Exercise details: All the data beneath this line is to be reproduced exactly.

Records excerpted from a collection
┌──
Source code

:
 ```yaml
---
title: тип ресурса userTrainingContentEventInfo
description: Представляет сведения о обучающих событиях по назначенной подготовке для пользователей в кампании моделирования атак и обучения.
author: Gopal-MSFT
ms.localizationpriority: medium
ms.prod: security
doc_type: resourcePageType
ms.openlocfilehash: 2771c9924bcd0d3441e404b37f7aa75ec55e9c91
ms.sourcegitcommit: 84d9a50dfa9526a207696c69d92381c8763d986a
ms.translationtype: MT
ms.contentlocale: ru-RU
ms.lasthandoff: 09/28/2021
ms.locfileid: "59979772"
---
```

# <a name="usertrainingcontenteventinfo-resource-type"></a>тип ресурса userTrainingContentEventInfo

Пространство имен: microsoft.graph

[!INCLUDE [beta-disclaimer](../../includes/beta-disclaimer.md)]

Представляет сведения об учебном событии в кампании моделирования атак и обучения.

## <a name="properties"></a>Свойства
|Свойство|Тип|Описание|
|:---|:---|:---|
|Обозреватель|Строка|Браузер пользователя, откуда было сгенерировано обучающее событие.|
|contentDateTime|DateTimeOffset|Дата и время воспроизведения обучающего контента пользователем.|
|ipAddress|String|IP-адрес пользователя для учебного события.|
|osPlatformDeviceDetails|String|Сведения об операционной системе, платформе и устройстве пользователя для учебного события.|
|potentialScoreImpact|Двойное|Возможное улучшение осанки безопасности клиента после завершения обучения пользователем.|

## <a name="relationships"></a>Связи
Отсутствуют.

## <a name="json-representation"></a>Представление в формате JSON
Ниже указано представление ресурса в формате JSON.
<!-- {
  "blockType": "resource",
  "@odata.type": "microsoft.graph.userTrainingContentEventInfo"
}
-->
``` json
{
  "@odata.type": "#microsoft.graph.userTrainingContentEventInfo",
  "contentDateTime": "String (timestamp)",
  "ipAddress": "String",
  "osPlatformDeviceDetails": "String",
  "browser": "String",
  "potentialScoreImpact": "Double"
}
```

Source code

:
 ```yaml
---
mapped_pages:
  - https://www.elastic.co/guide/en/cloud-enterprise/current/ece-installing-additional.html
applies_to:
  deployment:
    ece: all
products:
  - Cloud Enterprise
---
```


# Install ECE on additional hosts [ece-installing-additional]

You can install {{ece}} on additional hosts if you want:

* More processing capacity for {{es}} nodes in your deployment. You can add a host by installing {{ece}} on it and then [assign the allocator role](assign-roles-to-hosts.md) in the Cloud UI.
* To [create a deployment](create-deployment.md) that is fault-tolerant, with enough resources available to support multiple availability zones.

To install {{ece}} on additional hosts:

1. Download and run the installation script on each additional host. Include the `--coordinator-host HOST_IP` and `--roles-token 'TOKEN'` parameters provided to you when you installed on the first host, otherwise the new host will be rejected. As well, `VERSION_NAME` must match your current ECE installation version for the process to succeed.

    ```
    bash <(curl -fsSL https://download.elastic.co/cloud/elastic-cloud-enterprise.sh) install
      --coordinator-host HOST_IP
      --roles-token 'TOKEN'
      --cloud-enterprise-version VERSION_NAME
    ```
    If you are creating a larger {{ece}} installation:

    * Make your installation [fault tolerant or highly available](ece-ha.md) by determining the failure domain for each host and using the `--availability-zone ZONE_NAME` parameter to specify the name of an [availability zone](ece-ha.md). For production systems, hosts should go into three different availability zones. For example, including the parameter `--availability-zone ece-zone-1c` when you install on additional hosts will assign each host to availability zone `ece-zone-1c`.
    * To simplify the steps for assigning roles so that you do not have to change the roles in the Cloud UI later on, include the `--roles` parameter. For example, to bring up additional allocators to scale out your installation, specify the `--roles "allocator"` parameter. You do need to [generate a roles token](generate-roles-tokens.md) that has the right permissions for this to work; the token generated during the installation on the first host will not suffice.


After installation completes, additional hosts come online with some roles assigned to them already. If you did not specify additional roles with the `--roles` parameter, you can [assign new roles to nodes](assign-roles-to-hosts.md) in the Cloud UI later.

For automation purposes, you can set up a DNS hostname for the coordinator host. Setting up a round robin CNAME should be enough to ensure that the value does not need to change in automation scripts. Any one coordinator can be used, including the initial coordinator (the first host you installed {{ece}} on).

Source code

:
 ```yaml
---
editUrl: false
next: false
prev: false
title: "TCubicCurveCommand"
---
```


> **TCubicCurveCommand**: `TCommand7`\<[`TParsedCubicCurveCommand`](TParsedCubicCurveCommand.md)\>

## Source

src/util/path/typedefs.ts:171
└──
Solved problem:
Source code

:
 ```yaml
---
title: тип ресурса userTrainingContentEventInfo
description: Представляет сведения о обучающих событиях по назначенной подготовке для пользователей в кампании моделирования атак и обучения.
author: Gopal-MSFT
ms.localizationpriority: medium
ms.prod: security
doc_type: resourcePageType
ms.openlocfilehash: 2771c9924bcd0d3441e404b37f7aa75ec55e9c91
ms.sourcegitcommit: 84d9a50dfa9526a207696c69d92381c8763d986a
ms.translationtype: MT
ms.contentlocale: ru-RU
ms.lasthandoff: 09/28/2021
ms.locfileid: "59979772"
---
```

# <a name="usertrainingcontenteventinfo-resource-type"></a>тип ресурса userTrainingContentEventInfo

Пространство имен: microsoft.graph

[!INCLUDE [beta-disclaimer](../../includes/beta-disclaimer.md)]

Представляет сведения об учебном событии в кампании моделирования атак и обучения.

## <a name="properties"></a>Свойства
|Свойство|Тип|Описание|
|:---|:---|:---|
|Обозреватель|Строка|Браузер пользователя, откуда было сгенерировано обучающее событие.|
|contentDateTime|DateTimeOffset|Дата и время воспроизведения обучающего контента пользователем.|
|ipAddress|String|IP-адрес пользователя для учебного события.|
|osPlatformDeviceDetails|String|Сведения об операционной системе, платформе и устройстве пользователя для учебного события.|
|potentialScoreImpact|Двойное|Возможное улучшение осанки безопасности клиента после завершения обучения пользователем.|

## <a name="relationships"></a>Связи
Отсутствуют.

## <a name="json-representation"></a>Представление в формате JSON
Ниже указано представление ресурса в формате JSON.
<!-- {
  "blockType": "resource",
  "@odata.type": "microsoft.graph.userTrainingContentEventInfo"
}
-->
``` json
{
  "@odata.type": "#microsoft.graph.userTrainingContentEventInfo",
  "contentDateTime": "String (timestamp)",
  "ipAddress": "String",
  "osPlatformDeviceDetails": "String",
  "browser": "String",
  "potentialScoreImpact": "Double"
}
```

Source code

:
 ```yaml
---
mapped_pages:
  - https://www.elastic.co/guide/en/cloud-enterprise/current/ece-installing-additional.html
applies_to:
  deployment:
    ece: all
products:
  - Cloud Enterprise
---
```


# Install ECE on additional hosts [ece-installing-additional]

You can install {{ece}} on additional hosts if you want:

* More processing capacity for {{es}} nodes in your deployment. You can add a host by installing {{ece}} on it and then [assign the allocator role](assign-roles-to-hosts.md) in the Cloud UI.
* To [create a deployment](create-deployment.md) that is fault-tolerant, with enough resources available to support multiple availability zones.

To install {{ece}} on additional hosts:

1. Download and run the installation script on each additional host. Include the `--coordinator-host HOST_IP` and `--roles-token 'TOKEN'` parameters provided to you when you installed on the first host, otherwise the new host will be rejected. As well, `VERSION_NAME` must match your current ECE installation version for the process to succeed.

    ```
    bash <(curl -fsSL https://download.elastic.co/cloud/elastic-cloud-enterprise.sh) install
      --coordinator-host HOST_IP
      --roles-token 'TOKEN'
      --cloud-enterprise-version VERSION_NAME
    ```
    If you are creating a larger {{ece}} installation:

    * Make your installation [fault tolerant or highly available](ece-ha.md) by determining the failure domain for each host and using the `--availability-zone ZONE_NAME` parameter to specify the name of an [availability zone](ece-ha.md). For production systems, hosts should go into three different availability zones. For example, including the parameter `--availability-zone ece-zone-1c` when you install on additional hosts will assign each host to availability zone `ece-zone-1c`.
    * To simplify the steps for assigning roles so that you do not have to change the roles in the Cloud UI later on, include the `--roles` parameter. For example, to bring up additional allocators to scale out your installation, specify the `--roles "allocator"` parameter. You do need to [generate a roles token](generate-roles-tokens.md) that has the right permissions for this to work; the token generated during the installation on the first host will not suffice.


After installation completes, additional hosts come online with some roles assigned to them already. If you did not specify additional roles with the `--roles` parameter, you can [assign new roles to nodes](assign-roles-to-hosts.md) in the Cloud UI later.

For automation purposes, you can set up a DNS hostname for the coordinator host. Setting up a round robin CNAME should be enough to ensure that the value does not need to change in automation scripts. Any one coordinator can be used, including the initial coordinator (the first host you installed {{ece}} on).

Source code

:
 ```yaml
---
editUrl: false
next: false
prev: false
title: "TCubicCurveCommand"
---
```


> **TCubicCurveCommand**: `TCommand7`\<[`TParsedCubicCurveCommand`](TParsedCubicCurveCommand.md)\>

## Source

src/util/path/typedefs.ts:171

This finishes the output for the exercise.